Oil futures continued to steam higher Wednesday, closing at a more-than-eight-month high on continued optimism over progress toward COVID-19 vaccines and a drop in U.S. crude inventories.
West Texas Intermediate crude for January delivery CL.1, +1.87% rose 80 cents, or 1.8%, to end at $45.71 a barrel on the New York Mercantile Exchange. January Brent crude BRN00, +0.22%, the global benchmark, advanced 75 cents, or 1.6%, to settle at $48.61 a barrel on ICE Futures Europe. For the second straight session, both benchmarks closed at their highest since March 5.
Oil has rallied in November, finding support as drugmakers reported strong showings by vaccine candidates in late-stage trials, overshadowing worries about a continued surge in COVID-19 cases in Europe and the U.S.
Crude was also boosted Tuesday after the Trump administration removed a roadblock to a transition to a Biden administration.
Still “it is hard not to get concerned about how quickly oil has priced in the recent good news, and hedge funds have flipped bear to bull on the move from sub-Brent $45 to plus-$48, including expectations that OPEC will extend current production cuts by 3-6 months,” said Stephen Innes, chief global markets strategist at Axi, in a note.
“It remains the market’s base case that an extension will be announced. Still, the oil will be susceptible in the near-term to any outcome seen as indicating that the OPEC tensions mentioned in recent press reports are real and may threaten the implementation of cuts during what remains an uncertain period for oil,” he said.
News reports earlier this month said tensions were rising within the alliance between the Organization of the Petroleum Exporting Countries and its allies, a group known as OPEC+.
The alliance is scheduled to ease existing curbs in January, but is expected to decide at a Nov. 30-Dec. 1 meeting to delay that move.
Oil extended gains after the Energy Information Administration said U.S. crude inventories fell by around 800,000 barrels last week. Analysts surveyed by S&P Global Platts had looked for a fall of 1.3 million barrels, but the EIA data came as a relief after the American Petroleum Institute, an industry trade group, late Tuesday reported that inventories rose by 3.8 million barrels.

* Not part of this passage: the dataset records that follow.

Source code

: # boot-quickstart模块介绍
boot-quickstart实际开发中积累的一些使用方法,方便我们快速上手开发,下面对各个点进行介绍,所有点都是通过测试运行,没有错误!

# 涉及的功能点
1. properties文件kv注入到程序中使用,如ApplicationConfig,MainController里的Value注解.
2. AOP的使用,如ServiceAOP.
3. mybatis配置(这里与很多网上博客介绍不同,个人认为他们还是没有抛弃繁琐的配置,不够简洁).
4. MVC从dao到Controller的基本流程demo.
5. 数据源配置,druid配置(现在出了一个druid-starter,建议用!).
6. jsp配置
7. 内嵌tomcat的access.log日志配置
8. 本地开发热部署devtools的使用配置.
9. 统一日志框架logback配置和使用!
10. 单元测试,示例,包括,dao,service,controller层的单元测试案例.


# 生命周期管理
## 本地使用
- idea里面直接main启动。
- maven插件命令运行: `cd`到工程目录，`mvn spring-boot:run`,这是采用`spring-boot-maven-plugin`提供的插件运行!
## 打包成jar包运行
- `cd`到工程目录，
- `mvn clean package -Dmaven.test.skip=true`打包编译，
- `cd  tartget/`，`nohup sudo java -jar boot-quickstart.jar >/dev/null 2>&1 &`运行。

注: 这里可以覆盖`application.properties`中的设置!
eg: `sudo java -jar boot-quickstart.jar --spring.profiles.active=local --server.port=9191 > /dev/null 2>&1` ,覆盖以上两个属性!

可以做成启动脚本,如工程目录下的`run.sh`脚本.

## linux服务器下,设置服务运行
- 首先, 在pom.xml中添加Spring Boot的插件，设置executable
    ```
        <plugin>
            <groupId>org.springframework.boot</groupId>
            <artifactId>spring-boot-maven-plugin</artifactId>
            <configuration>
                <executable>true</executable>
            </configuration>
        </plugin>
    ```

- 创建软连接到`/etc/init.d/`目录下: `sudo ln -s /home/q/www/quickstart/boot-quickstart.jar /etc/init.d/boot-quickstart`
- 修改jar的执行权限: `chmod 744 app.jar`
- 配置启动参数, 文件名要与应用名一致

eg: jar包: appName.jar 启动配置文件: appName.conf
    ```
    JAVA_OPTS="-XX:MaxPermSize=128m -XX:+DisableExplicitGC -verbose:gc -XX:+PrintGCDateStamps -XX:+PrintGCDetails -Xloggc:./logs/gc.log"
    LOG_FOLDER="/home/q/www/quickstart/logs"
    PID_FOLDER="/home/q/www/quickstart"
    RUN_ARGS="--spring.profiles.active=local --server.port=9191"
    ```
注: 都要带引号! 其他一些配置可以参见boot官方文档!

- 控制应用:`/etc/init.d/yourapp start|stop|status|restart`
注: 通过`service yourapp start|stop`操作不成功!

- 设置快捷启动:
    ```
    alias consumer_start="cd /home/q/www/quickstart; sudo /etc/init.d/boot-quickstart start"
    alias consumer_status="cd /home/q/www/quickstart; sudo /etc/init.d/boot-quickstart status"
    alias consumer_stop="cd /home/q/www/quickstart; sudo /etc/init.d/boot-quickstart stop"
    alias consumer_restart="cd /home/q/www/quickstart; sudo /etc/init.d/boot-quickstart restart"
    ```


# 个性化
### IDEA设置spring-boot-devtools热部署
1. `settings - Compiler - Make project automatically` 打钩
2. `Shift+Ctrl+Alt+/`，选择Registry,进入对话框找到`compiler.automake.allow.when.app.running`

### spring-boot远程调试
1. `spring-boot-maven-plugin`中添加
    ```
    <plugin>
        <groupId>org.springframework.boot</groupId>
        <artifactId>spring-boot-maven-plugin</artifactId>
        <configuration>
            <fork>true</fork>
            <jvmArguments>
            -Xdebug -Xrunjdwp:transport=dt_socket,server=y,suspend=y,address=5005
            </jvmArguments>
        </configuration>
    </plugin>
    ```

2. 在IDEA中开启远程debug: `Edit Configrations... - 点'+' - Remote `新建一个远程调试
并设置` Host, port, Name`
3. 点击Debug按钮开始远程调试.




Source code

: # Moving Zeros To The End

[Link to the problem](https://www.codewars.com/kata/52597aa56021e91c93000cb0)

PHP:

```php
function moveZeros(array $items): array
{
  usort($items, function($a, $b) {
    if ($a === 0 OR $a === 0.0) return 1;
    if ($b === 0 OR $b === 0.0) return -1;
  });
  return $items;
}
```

The EIA, however, reported a larger-than-expected 2.2 million barrel rise in gasoline inventories, versus expectations for an increase of 800,000 barrels. Distillate stocks fell 1.4 million barrels last week, according to the EIA, compared with expectations for a fall of 2.1 million barrels.
The EIA also reported that natural gas in storage fell by 18 billion cubic feet last week. The EIA data was released a day early due to the Thanksgiving Day holiday on Thursday.
The holiday also saw the release of weekly rig-count data from Baker Hughes brought forward from Friday. The oil-field services firm said the number of U.S. oil rigs rose by 10 this week to 241.
December gasoline RBZ20, +2.42% rose 2.3% to $1.2875 a gallon, while December heating oil HOZ20, +2.17% gained 2% to $1.3866 a gallon.
December natural gas NGZ20, +3.60% gained 4.4% to finish at $2.896 per million British thermal units.